* To do: The listing below holds a line with "grab, touch, and" and a later line with "### LinePointer". Write out those two lines and every line between them, exactly, and nothing else.

* Dataset excerpts:
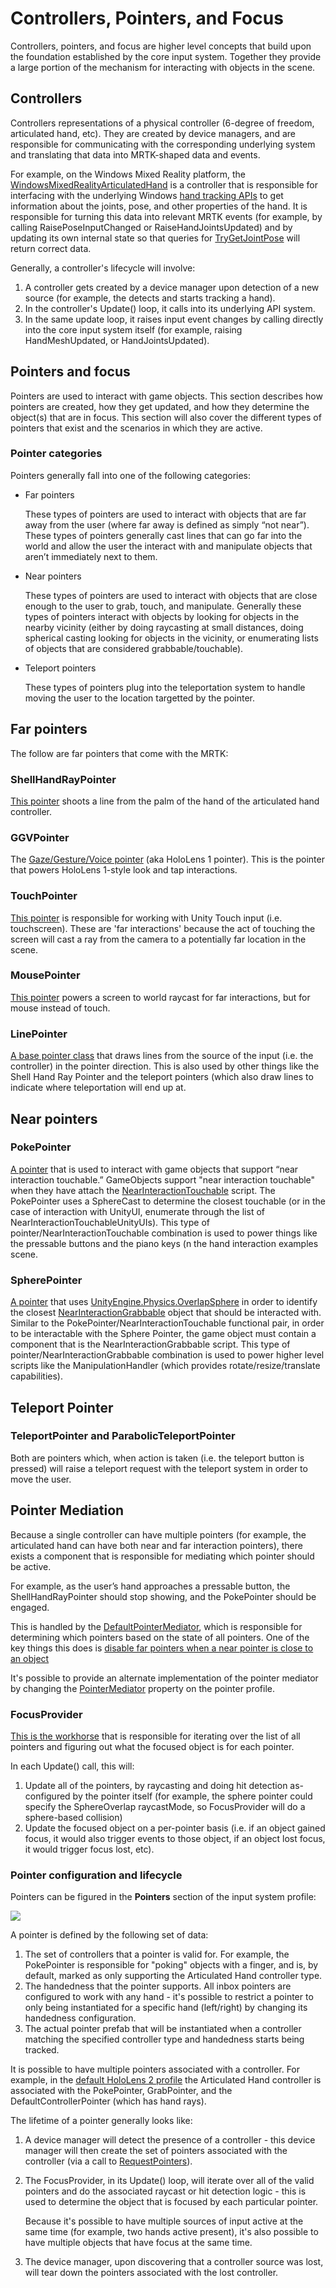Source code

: # Controllers, Pointers, and Focus

Controllers, pointers, and focus are higher level concepts that build upon the foundation established
by the core input system. Together they provide a large portion of the mechanism for interacting
with objects in the scene.

## Controllers

Controllers representations of a physical controller (6-degree of freedom, articulated hand, etc).
They are created by device managers, and are responsible for communicating with the corresponding
underlying system and translating that data into MRTK-shaped data and events.

For example, on the Windows Mixed Reality platform, the
[WindowsMixedRealityArticulatedHand](xref:Microsoft.MixedReality.Toolkit.WindowsMixedReality.Input.WindowsMixedRealityArticulatedHand)
is a controller that is responsible for interfacing with the underlying Windows
[hand tracking APIs](https://docs.microsoft.com/en-us/uwp/api/windows.ui.input.spatial.spatialinteractionsourcestate) to get
information about the joints, pose, and other properties of the hand. It is responsible for turning this data into relevant
MRTK events (for example, by calling RaisePoseInputChanged or RaiseHandJointsUpdated) and by updating its own internal
state so that queries for [TryGetJointPose](xref:Microsoft.MixedReality.Toolkit.Input.HandJointUtils.TryGetJointPose(TrackedHandJoint,Handedness,MixedRealityPose@))
will return correct data.

Generally, a controller's lifecycle will involve:

1. A controller gets created by a device manager upon detection of a new source (for example, the
   detects and starts tracking a hand).
2. In the controller's Update() loop, it calls into its underlying API system.
3. In the same update loop, it raises input event changes by calling directly into the
   core input system itself (for example, raising HandMeshUpdated, or HandJointsUpdated).

## Pointers and focus

Pointers are used to interact with game objects. This section describes how pointers are created,
how they get updated, and how they determine the object(s) that are in focus. This section will
also cover the different types of pointers that exist and the scenarios in which they are active.

### Pointer categories

Pointers generally fall into one of the following categories:

- Far pointers

  These types of pointers are used to interact with objects that are far away from the user (where
  far away is defined as simply “not near”). These types of pointers generally cast lines that
  can go far into the world and allow the user the interact with and manipulate objects that
  aren’t immediately next to them.

- Near pointers

  These types of pointers are used to interact with objects that are close enough to the user to
  grab, touch, and manipulate. Generally these types of pointers interact with objects by looking
  for objects in the nearby vicinity (either by doing raycasting at small distances, doing spherical
  casting looking for objects in the vicinity, or enumerating lists of objects that are considered
  grabbable/touchable).

- Teleport pointers

  These types of pointers plug into the teleportation system to handle moving the user to the location
  targetted by the pointer.

## Far pointers

The follow are far pointers that come with the MRTK:

### ShellHandRayPointer

[This pointer](xref:Microsoft.MixedReality.Toolkit.Input.ShellHandRayPointer) shoots a line from
the palm of the hand of the articulated hand controller.

### GGVPointer

The [Gaze/Gesture/Voice pointer](xref:Microsoft.MixedReality.Toolkit.Input.GGVPointer)
(aka HoloLens 1 pointer). This is the pointer that powers HoloLens 1-style look and tap interactions.

### TouchPointer

[This pointer](xref:Microsoft.MixedReality.Toolkit.Input.TouchPointer) is responsible for working
with Unity Touch input (i.e. touchscreen). These are 'far interactions' because the act of touching
the screen will cast a ray from the camera to a potentially far location in the scene.

### MousePointer

[This pointer](xref:Microsoft.MixedReality.Toolkit.Input.MousePointer) powers a screen to world raycast for far interactions, but for mouse instead of touch.

### LinePointer

[A base pointer class](xref:Microsoft.MixedReality.Toolkit.Input.MousePointer) that draws lines from the source of the input (i.e. the controller) in the pointer direction. This is also used by other things like the Shell Hand Ray Pointer and the teleport pointers (which also draw lines to indicate where teleportation will end up at.

## Near pointers

### PokePointer

[A pointer](xref:Microsoft.MixedReality.Toolkit.Input.PokePointer) that is used to interact with game objects
that support “near interaction touchable.” GameObjects support "near interaction touchable" when they
have attach the [NearInteractionTouchable](xref:Microsoft.MixedReality.Toolkit.Input.NearInteractionTouchable) script.
The PokePointer uses a SphereCast to determine the closest touchable (or in the case of interaction with
UnityUI, enumerate through the list of NearInteractionTouchableUnityUIs). This type of pointer/NearInteractionTouchable combination is used to power things like the pressable buttons and the piano
keys (n the hand interaction examples scene.

### SpherePointer

[A pointer](xref:Microsoft.MixedReality.Toolkit.Input.SpherePointer) that uses
[UnityEngine.Physics.OverlapSphere](https://docs.unity3d.com/ScriptReference/Physics.OverlapSphere.html)
in order to identify the closest [NearInteractionGrabbable](xref:Microsoft.MixedReality.Toolkit.Input.NearInteractionGrabbable)
object that should be interacted with. Similar to the PokePointer/NearInteractionTouchable functional
pair, in order to be interactable with the Sphere Pointer, the game object must contain a component that
is the NearInteractionGrabbable script. This type of pointer/NearInteractionGrabbable combination is used
to power higher level scripts like the ManipulationHandler (which provides rotate/resize/translate
capabilities).

## Teleport Pointer

### TeleportPointer and ParabolicTeleportPointer

Both are pointers which, when action is taken (i.e. the teleport button is pressed) will raise a teleport request with the teleport system in order to move the user. 

## Pointer Mediation

Because a single controller can have multiple pointers (for example, the articulated hand can have both
near and far interaction pointers), there exists a component that is responsible for mediating which
pointer should be active.

For example, as the user’s hand approaches a pressable button, the ShellHandRayPointer should stop
showing, and the PokePointer should be engaged.

This is handled by the [DefaultPointerMediator](xref:Microsoft.MixedReality.Toolkit.Input.DefaultPointerMediator),
which is responsible for determining which pointers based on the state of all pointers.
One of the key things this does is [disable far pointers when a near pointer is close to an
object](https://github.com/microsoft/MixedRealityToolkit-Unity/blob/mrtk_development/Assets/MixedRealityToolkit.SDK/Features/UX/Scripts/Pointers/DefaultPointerMediator.cs#L127)

It's possible to provide an alternate implementation of the pointer mediator by changing the
[PointerMediator](xref:Microsoft.MixedReality.Toolkit.Input.MixedRealityPointerProfile.PointerMediator)
property on the pointer profile.

### FocusProvider

[This is the workhorse](xref:Microsoft.MixedReality.Toolkit.Input.FocusProvider) that is responsible for
iterating over the list of all pointers and figuring out what the focused object is for each pointer.

In each Update() call, this will:

1. Update all of the pointers, by raycasting and doing hit detection as-configured by the pointer itself
   (for example, the sphere pointer could specify the SphereOverlap raycastMode, so FocusProvider will do a sphere-based collision)
2. Update the focused object on a per-pointer basis (i.e. if an object gained focus, it would also trigger
   events to those object, if an object lost focus, it would trigger focus lost, etc).


### Pointer configuration and lifecycle

Pointers can be figured in the **Pointers** section of the input system profile:

![](../../Images/Input/PointerProfile.png)

A pointer is defined by the following set of data:

1. The set of controllers that a pointer is valid for. For example, the PokePointer
   is responsible for "poking" objects with a finger, and is, by default, marked as
   only supporting the Articulated Hand controller type.
2. The handedness that the pointer supports. All inbox pointers are configured to
   work with any hand - it's possible to restrict a pointer to only being instantiated
   for a specific hand (left/right) by changing its handedness configuration.
3. The actual pointer prefab that will be instantiated when a controller matching the
   specified controller type and handedness starts being tracked.

It is possible to have multiple pointers associated with a controller. For example,
in the [default HoloLens 2 profile](https://github.com/microsoft/MixedRealityToolkit-Unity/blob/mrtk_development/Assets/MixedRealityToolkit.SDK/Profiles/HoloLens2/DefaultHoloLens2InputSystemProfile.asset)
the Articulated Hand controller is associated with the PokePointer, GrabPointer, and the
DefaultControllerPointer (which has hand rays).

The lifetime of a pointer generally looks like:

1. A device manager will detect the presence of a controller - this device manager will
   then create the set of pointers associated with the controller (via a call to
   [RequestPointers](xref:Microsoft.MixedReality.Toolkit.Input.BaseInputDeviceManager)).
2. The FocusProvider, in its Update() loop, will iterate over all of the valid pointers
   and do the associated raycast or hit detection logic - this is used to determine
   the object that is focused by each particular pointer.

   Because it's possible to have multiple sources of input active at the same time (for example,
   two hands active present), it's also possible to have multiple objects that have focus at the
   same time.
3. The device manager, upon discovering that a controller source was lost, will tear down
   the pointers associated with the lost controller.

* Task response:
  grab, touch, and manipulate. Generally these types of pointers interact with objects by looking
  for objects in the nearby vicinity (either by doing raycasting at small distances, doing spherical
  casting looking for objects in the vicinity, or enumerating lists of objects that are considered
  grabbable/touchable).

- Teleport pointers

  These types of pointers plug into the teleportation system to handle moving the user to the location
  targetted by the pointer.

## Far pointers

The follow are far pointers that come with the MRTK:

### ShellHandRayPointer

[This pointer](xref:Microsoft.MixedReality.Toolkit.Input.ShellHandRayPointer) shoots a line from
the palm of the hand of the articulated hand controller.

### GGVPointer

The [Gaze/Gesture/Voice pointer](xref:Microsoft.MixedReality.Toolkit.Input.GGVPointer)
(aka HoloLens 1 pointer). This is the pointer that powers HoloLens 1-style look and tap interactions.

### TouchPointer

[This pointer](xref:Microsoft.MixedReality.Toolkit.Input.TouchPointer) is responsible for working
with Unity Touch input (i.e. touchscreen). These are 'far interactions' because the act of touching
the screen will cast a ray from the camera to a potentially far location in the scene.

### MousePointer

[This pointer](xref:Microsoft.MixedReality.Toolkit.Input.MousePointer) powers a screen to world raycast for far interactions, but for mouse instead of touch.

### LinePointer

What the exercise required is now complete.